### Problem statement
Return each line of the data below verbatim; pictures are to be left out.

### Supplied material
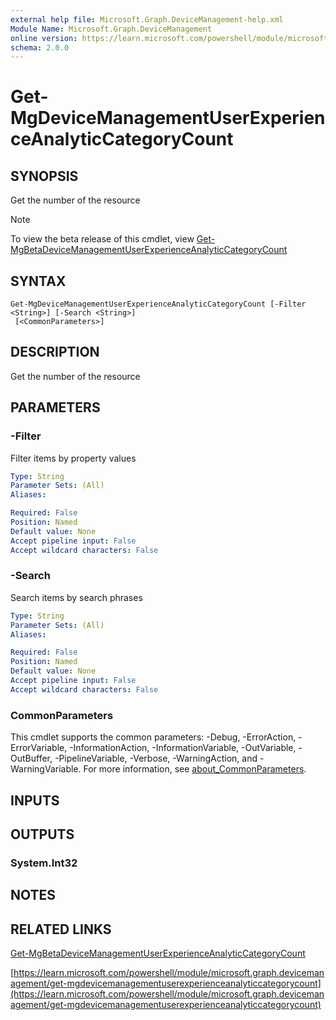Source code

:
 ```yaml
---
external help file: Microsoft.Graph.DeviceManagement-help.xml
Module Name: Microsoft.Graph.DeviceManagement
online version: https://learn.microsoft.com/powershell/module/microsoft.graph.devicemanagement/get-mgdevicemanagementuserexperienceanalyticcategorycount
schema: 2.0.0
---
```


# Get-MgDeviceManagementUserExperienceAnalyticCategoryCount

## SYNOPSIS
Get the number of the resource

> [!NOTE]
> To view the beta release of this cmdlet, view [Get-MgBetaDeviceManagementUserExperienceAnalyticCategoryCount](/powershell/module/Microsoft.Graph.Beta.DeviceManagement/Get-MgBetaDeviceManagementUserExperienceAnalyticCategoryCount?view=graph-powershell-beta)

## SYNTAX

```
Get-MgDeviceManagementUserExperienceAnalyticCategoryCount [-Filter <String>] [-Search <String>]
 [<CommonParameters>]
```

## DESCRIPTION
Get the number of the resource

## PARAMETERS

### -Filter
Filter items by property values

```yaml
Type: String
Parameter Sets: (All)
Aliases:

Required: False
Position: Named
Default value: None
Accept pipeline input: False
Accept wildcard characters: False
```

### -Search
Search items by search phrases

```yaml
Type: String
Parameter Sets: (All)
Aliases:

Required: False
Position: Named
Default value: None
Accept pipeline input: False
Accept wildcard characters: False
```

### CommonParameters
This cmdlet supports the common parameters: -Debug, -ErrorAction, -ErrorVariable, -InformationAction, -InformationVariable, -OutVariable, -OutBuffer, -PipelineVariable, -Verbose, -WarningAction, and -WarningVariable. For more information, see [about_CommonParameters](http://go.microsoft.com/fwlink/?LinkID=113216).

## INPUTS

## OUTPUTS

### System.Int32
## NOTES

## RELATED LINKS
[Get-MgBetaDeviceManagementUserExperienceAnalyticCategoryCount](/powershell/module/Microsoft.Graph.Beta.DeviceManagement/Get-MgBetaDeviceManagementUserExperienceAnalyticCategoryCount?view=graph-powershell-beta)

[https://learn.microsoft.com/powershell/module/microsoft.graph.devicemanagement/get-mgdevicemanagementuserexperienceanalyticcategorycount](https://learn.microsoft.com/powershell/module/microsoft.graph.devicemanagement/get-mgdevicemanagementuserexperienceanalyticcategorycount)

### Finished exercise
Source code

:
 ```yaml
---
external help file: Microsoft.Graph.DeviceManagement-help.xml
Module Name: Microsoft.Graph.DeviceManagement
online version: https://learn.microsoft.com/powershell/module/microsoft.graph.devicemanagement/get-mgdevicemanagementuserexperienceanalyticcategorycount
schema: 2.0.0
---
```


# Get-MgDeviceManagementUserExperienceAnalyticCategoryCount

## SYNOPSIS
Get the number of the resource

> [!NOTE]
> To view the beta release of this cmdlet, view [Get-MgBetaDeviceManagementUserExperienceAnalyticCategoryCount](/powershell/module/Microsoft.Graph.Beta.DeviceManagement/Get-MgBetaDeviceManagementUserExperienceAnalyticCategoryCount?view=graph-powershell-beta)

## SYNTAX

```
Get-MgDeviceManagementUserExperienceAnalyticCategoryCount [-Filter <String>] [-Search <String>]
 [<CommonParameters>]
```

## DESCRIPTION
Get the number of the resource

## PARAMETERS

### -Filter
Filter items by property values

```yaml
Type: String
Parameter Sets: (All)
Aliases:

Required: False
Position: Named
Default value: None
Accept pipeline input: False
Accept wildcard characters: False
```

### -Search
Search items by search phrases

```yaml
Type: String
Parameter Sets: (All)
Aliases:

Required: False
Position: Named
Default value: None
Accept pipeline input: False
Accept wildcard characters: False
```

### CommonParameters
This cmdlet supports the common parameters: -Debug, -ErrorAction, -ErrorVariable, -InformationAction, -InformationVariable, -OutVariable, -OutBuffer, -PipelineVariable, -Verbose, -WarningAction, and -WarningVariable. For more information, see [about_CommonParameters](http://go.microsoft.com/fwlink/?LinkID=113216).

## INPUTS

## OUTPUTS

### System.Int32
## NOTES

## RELATED LINKS
[Get-MgBetaDeviceManagementUserExperienceAnalyticCategoryCount](/powershell/module/Microsoft.Graph.Beta.DeviceManagement/Get-MgBetaDeviceManagementUserExperienceAnalyticCategoryCount?view=graph-powershell-beta)

[https://learn.microsoft.com/powershell/module/microsoft.graph.devicemanagement/get-mgdevicemanagementuserexperienceanalyticcategorycount](https://learn.microsoft.com/powershell/module/microsoft.graph.devicemanagement/get-mgdevicemanagementuserexperienceanalyticcategorycount)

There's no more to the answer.